*** THE INPUT Section Begins ***

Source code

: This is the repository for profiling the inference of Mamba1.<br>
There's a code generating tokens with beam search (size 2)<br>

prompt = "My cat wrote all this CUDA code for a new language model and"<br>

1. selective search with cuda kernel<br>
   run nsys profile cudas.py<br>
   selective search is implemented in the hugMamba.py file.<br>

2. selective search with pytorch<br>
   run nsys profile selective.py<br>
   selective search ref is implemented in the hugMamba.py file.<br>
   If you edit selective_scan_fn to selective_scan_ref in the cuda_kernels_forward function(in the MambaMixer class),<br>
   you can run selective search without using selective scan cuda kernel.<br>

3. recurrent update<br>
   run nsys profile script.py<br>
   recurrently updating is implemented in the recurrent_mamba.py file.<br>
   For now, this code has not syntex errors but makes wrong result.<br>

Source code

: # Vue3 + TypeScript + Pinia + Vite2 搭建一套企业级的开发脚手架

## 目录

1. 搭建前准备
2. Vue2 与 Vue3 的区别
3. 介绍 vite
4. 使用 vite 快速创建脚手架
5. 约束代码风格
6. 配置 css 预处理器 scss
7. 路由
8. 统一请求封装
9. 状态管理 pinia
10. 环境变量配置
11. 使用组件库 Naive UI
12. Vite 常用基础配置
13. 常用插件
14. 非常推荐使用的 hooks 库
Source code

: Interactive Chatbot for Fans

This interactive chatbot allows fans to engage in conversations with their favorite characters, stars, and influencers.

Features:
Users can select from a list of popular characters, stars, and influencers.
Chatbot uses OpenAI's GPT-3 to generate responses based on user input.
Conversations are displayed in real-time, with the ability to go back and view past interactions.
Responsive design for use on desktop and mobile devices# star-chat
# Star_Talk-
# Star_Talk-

*** THE INPUT Section Ends ***

Reproduce exactly the section above that begins at the line containing "12. Vite 常用基础配置" and ends at the line containing "Users can select", leaving out all other lines.

12. Vite 常用基础配置
13. 常用插件
14. 非常推荐使用的 hooks 库
Source code

: Interactive Chatbot for Fans

This interactive chatbot allows fans to engage in conversations with their favorite characters, stars, and influencers.

Features:
Users can select from a list of popular characters, stars, and influencers.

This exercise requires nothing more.